Pesquisa realizada pelo IDIS (Instituto para o Desenvolvimento do Investimento Social) mostra que dentre as razões que levam alguém a doar dinheiro está “a solidariedade com os mais necessitados, apontando uma ligação entre o ato de doar e a gratificação emocional”. De fato, quando doamos algo para alguém e vemos aquele lindo sorriso de agradecimento, nos sentimos altamente gratificados.

Em geral, associamos a doação a algo material, mas existe um outro tipo de doação igualmente—ou até mais—valioso do que o dinheiro. É a doação de nosso tempo. Tempo para escutar alguém, para cuidar de alguém, para transmitir mensagens de otimismo. Eu me lembro de quando eu tinha um programa semanal sobre otimismo na Rádio Piedadense de Piedade dos Gerais, MG. Sentia grande alegria ao passar aquela meia hora transmitindo histórias edificantes para os ouvintes. E, sempre que me identificavam na rua, comentavam como aquelas mensagens tinham transformado seus dias.  

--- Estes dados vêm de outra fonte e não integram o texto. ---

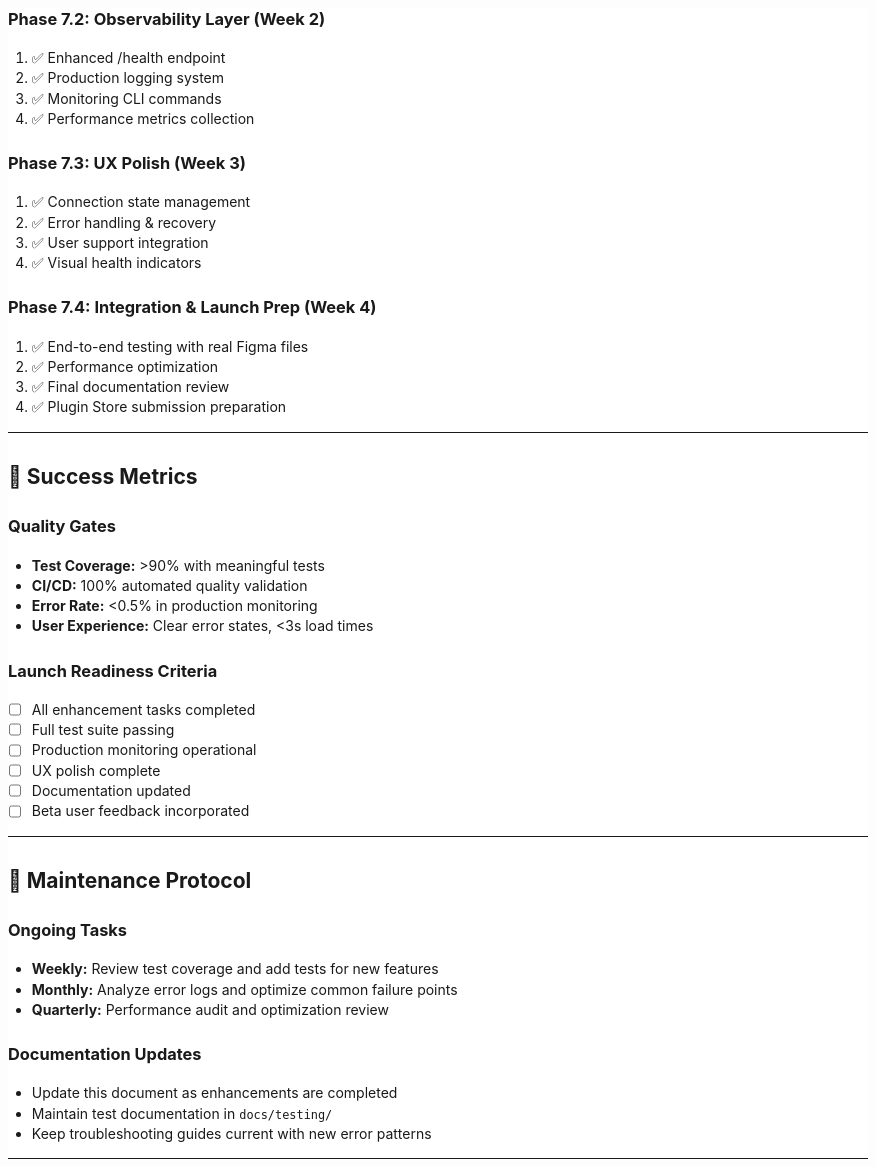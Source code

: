 ### **Phase 7.2: Observability Layer** (Week 2)  
1. ✅ Enhanced /health endpoint
2. ✅ Production logging system
3. ✅ Monitoring CLI commands
4. ✅ Performance metrics collection

### **Phase 7.3: UX Polish** (Week 3)
1. ✅ Connection state management
2. ✅ Error handling & recovery
3. ✅ User support integration
4. ✅ Visual health indicators

### **Phase 7.4: Integration & Launch Prep** (Week 4)
1. ✅ End-to-end testing with real Figma files
2. ✅ Performance optimization
3. ✅ Final documentation review
4. ✅ Plugin Store submission preparation

---

## 🎯 **Success Metrics**

### **Quality Gates**
- **Test Coverage:** >90% with meaningful tests
- **CI/CD:** 100% automated quality validation
- **Error Rate:** <0.5% in production monitoring
- **User Experience:** Clear error states, <3s load times

### **Launch Readiness Criteria**
- [ ] All enhancement tasks completed
- [ ] Full test suite passing
- [ ] Production monitoring operational  
- [ ] UX polish complete
- [ ] Documentation updated
- [ ] Beta user feedback incorporated

---

## 🔄 **Maintenance Protocol**

### **Ongoing Tasks**
- **Weekly:** Review test coverage and add tests for new features
- **Monthly:** Analyze error logs and optimize common failure points
- **Quarterly:** Performance audit and optimization review

### **Documentation Updates**
- Update this document as enhancements are completed
- Maintain test documentation in `docs/testing/`
- Keep troubleshooting guides current with new error patterns

---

Quando pensamos em doação, raramente refletimos no tipo mais radical de doação que existe, que é o da própria vida. Lendo a vida de Santa Elisabeth da Trindade e de Santa Teresa dos Andes, duas freiras carmelitas do início do século passado, ficou claro para mim que elas devotaram suas vidas ao serviço do próximo, mesmo estando na clausura. Elas se dedicavam a rezar pela conversão de seus semelhantes e pela paz no mundo. E, assim, sentiam enorme felicidade.

Santa Elisabeth da Trindade escreve para sua irmã Guida: “Oh, veja, tudo é delicioso no Carmelo: encontra-se o bom Deus na barrela como na oração. Não existe senão Ele em toda a parte! Vivemo-Lo, respiramo-Lo. Se você soubesse como sou feliz!”.  E, Santa Teresa dos Andes, confessa em uma carta para a sua amiga Elisa Valdés: “Estou vindo do coro, onde passei uma hora em seu Coração. Uma hora perdida na Fonte do Amor. Que vida deliciosa vivo! A carmelita sobe ao Calvário, imola-se ali pelas almas. O amor a crucifica, ela morre a si mesma e ao mundo. Ela vai ao sepulcro a uma vida nova e vive espiritualmente unida ao mundo inteiro”.

Quanto mais nos doamos, mais recebemos como disse Jesus: “Deem, e lhes será dado; colocarão nos seus braços uma boa medida, calcada, sacudida, transbordante. Porque a mesma medida que vocês usarem para os outros, será usada para vocês” (Lucas 6, 38).